### TASK DESCRIPTION
Look through the entries. Copy each line that has the word "across".

[Collected data]
####################

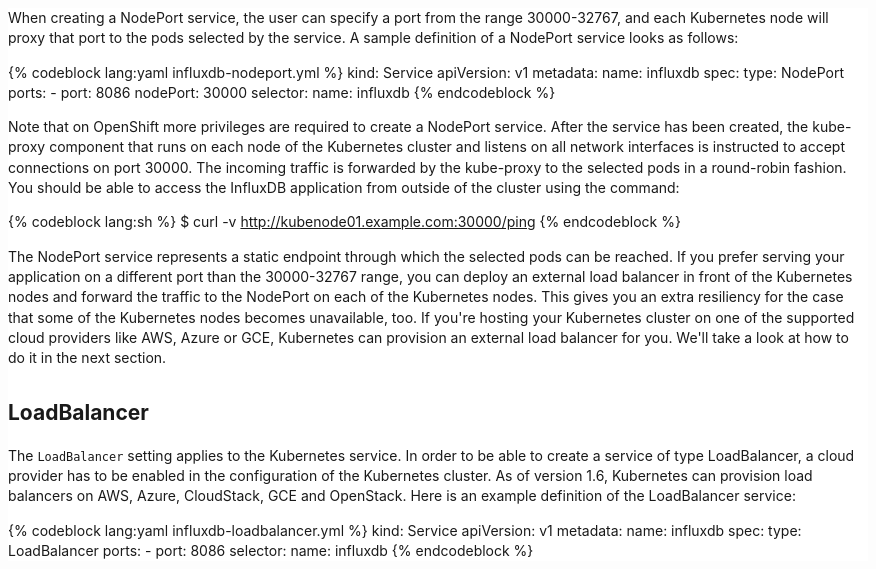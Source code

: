 When creating a NodePort service, the user can specify a port from the range 30000-32767, and each Kubernetes node will proxy that port to the pods selected by the service. A sample definition of a NodePort service looks as follows:

{% codeblock lang:yaml influxdb-nodeport.yml %}
kind: Service
apiVersion: v1
metadata:
  name: influxdb
spec:
  type: NodePort
  ports:
    - port: 8086
      nodePort: 30000
  selector:
    name: influxdb
{% endcodeblock %}

Note that on OpenShift more privileges are required to create a NodePort service. After the service has been created, the kube-proxy component that runs on each node of the Kubernetes cluster and listens on all network interfaces is instructed to accept connections on port 30000. The incoming traffic is forwarded by the kube-proxy to the selected pods in a round-robin fashion. You should be able to access the InfluxDB application from outside of the cluster using the command:

{% codeblock lang:sh %}
$ curl -v http://kubenode01.example.com:30000/ping
{% endcodeblock %}

The NodePort service represents a static endpoint through which the selected pods can be reached. If you prefer serving your application on a different port than the 30000-32767 range, you can deploy an external load balancer in front of the Kubernetes nodes and forward the traffic to the NodePort on each of the Kubernetes nodes. This gives you an extra resiliency for the case that some of the Kubernetes nodes becomes unavailable, too. If you're hosting your Kubernetes cluster on one of the supported cloud providers like AWS, Azure or GCE, Kubernetes can provision an external load balancer for you. We'll take a look at how to do it in the next section.

## LoadBalancer

The `LoadBalancer` setting applies to the Kubernetes service. In order to be able to create a service of type LoadBalancer, a cloud provider has to be enabled in the configuration of the Kubernetes cluster. As of version 1.6, Kubernetes can provision load balancers on AWS, Azure, CloudStack, GCE and OpenStack. Here is an example definition of the LoadBalancer service:

{% codeblock lang:yaml influxdb-loadbalancer.yml %}
kind: Service
apiVersion: v1
metadata:
  name: influxdb
spec:
  type: LoadBalancer
  ports:
    - port: 8086
  selector:
    name: influxdb
{% endcodeblock %}

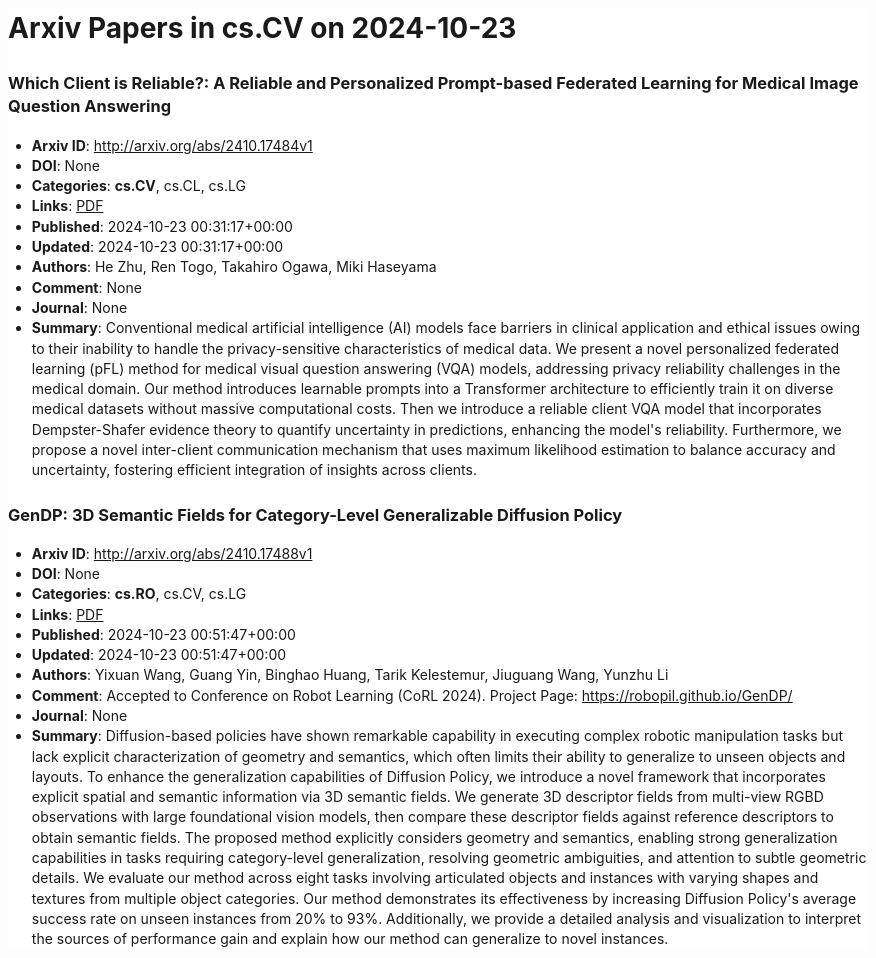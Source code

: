 # Arxiv Papers in cs.CV on 2024-10-23
### Which Client is Reliable?: A Reliable and Personalized Prompt-based Federated Learning for Medical Image Question Answering
- **Arxiv ID**: http://arxiv.org/abs/2410.17484v1
- **DOI**: None
- **Categories**: **cs.CV**, cs.CL, cs.LG
- **Links**: [PDF](http://arxiv.org/pdf/2410.17484v1)
- **Published**: 2024-10-23 00:31:17+00:00
- **Updated**: 2024-10-23 00:31:17+00:00
- **Authors**: He Zhu, Ren Togo, Takahiro Ogawa, Miki Haseyama
- **Comment**: None
- **Journal**: None
- **Summary**: Conventional medical artificial intelligence (AI) models face barriers in clinical application and ethical issues owing to their inability to handle the privacy-sensitive characteristics of medical data. We present a novel personalized federated learning (pFL) method for medical visual question answering (VQA) models, addressing privacy reliability challenges in the medical domain. Our method introduces learnable prompts into a Transformer architecture to efficiently train it on diverse medical datasets without massive computational costs. Then we introduce a reliable client VQA model that incorporates Dempster-Shafer evidence theory to quantify uncertainty in predictions, enhancing the model's reliability. Furthermore, we propose a novel inter-client communication mechanism that uses maximum likelihood estimation to balance accuracy and uncertainty, fostering efficient integration of insights across clients.



### GenDP: 3D Semantic Fields for Category-Level Generalizable Diffusion Policy
- **Arxiv ID**: http://arxiv.org/abs/2410.17488v1
- **DOI**: None
- **Categories**: **cs.RO**, cs.CV, cs.LG
- **Links**: [PDF](http://arxiv.org/pdf/2410.17488v1)
- **Published**: 2024-10-23 00:51:47+00:00
- **Updated**: 2024-10-23 00:51:47+00:00
- **Authors**: Yixuan Wang, Guang Yin, Binghao Huang, Tarik Kelestemur, Jiuguang Wang, Yunzhu Li
- **Comment**: Accepted to Conference on Robot Learning (CoRL 2024). Project Page:
  https://robopil.github.io/GenDP/
- **Journal**: None
- **Summary**: Diffusion-based policies have shown remarkable capability in executing complex robotic manipulation tasks but lack explicit characterization of geometry and semantics, which often limits their ability to generalize to unseen objects and layouts. To enhance the generalization capabilities of Diffusion Policy, we introduce a novel framework that incorporates explicit spatial and semantic information via 3D semantic fields. We generate 3D descriptor fields from multi-view RGBD observations with large foundational vision models, then compare these descriptor fields against reference descriptors to obtain semantic fields. The proposed method explicitly considers geometry and semantics, enabling strong generalization capabilities in tasks requiring category-level generalization, resolving geometric ambiguities, and attention to subtle geometric details. We evaluate our method across eight tasks involving articulated objects and instances with varying shapes and textures from multiple object categories. Our method demonstrates its effectiveness by increasing Diffusion Policy's average success rate on unseen instances from 20% to 93%. Additionally, we provide a detailed analysis and visualization to interpret the sources of performance gain and explain how our method can generalize to novel instances.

####################

### SOLUTION TO THE EXERCISE
- **Summary**: Conventional medical artificial intelligence (AI) models face barriers in clinical application and ethical issues owing to their inability to handle the privacy-sensitive characteristics of medical data. We present a novel personalized federated learning (pFL) method for medical visual question answering (VQA) models, addressing privacy reliability challenges in the medical domain. Our method introduces learnable prompts into a Transformer architecture to efficiently train it on diverse medical datasets without massive computational costs. Then we introduce a reliable client VQA model that incorporates Dempster-Shafer evidence theory to quantify uncertainty in predictions, enhancing the model's reliability. Furthermore, we propose a novel inter-client communication mechanism that uses maximum likelihood estimation to balance accuracy and uncertainty, fostering efficient integration of insights across clients.
- **Summary**: Diffusion-based policies have shown remarkable capability in executing complex robotic manipulation tasks but lack explicit characterization of geometry and semantics, which often limits their ability to generalize to unseen objects and layouts. To enhance the generalization capabilities of Diffusion Policy, we introduce a novel framework that incorporates explicit spatial and semantic information via 3D semantic fields. We generate 3D descriptor fields from multi-view RGBD observations with large foundational vision models, then compare these descriptor fields against reference descriptors to obtain semantic fields. The proposed method explicitly considers geometry and semantics, enabling strong generalization capabilities in tasks requiring category-level generalization, resolving geometric ambiguities, and attention to subtle geometric details. We evaluate our method across eight tasks involving articulated objects and instances with varying shapes and textures from multiple object categories. Our method demonstrates its effectiveness by increasing Diffusion Policy's average success rate on unseen instances from 20% to 93%. Additionally, we provide a detailed analysis and visualization to interpret the sources of performance gain and explain how our method can generalize to novel instances.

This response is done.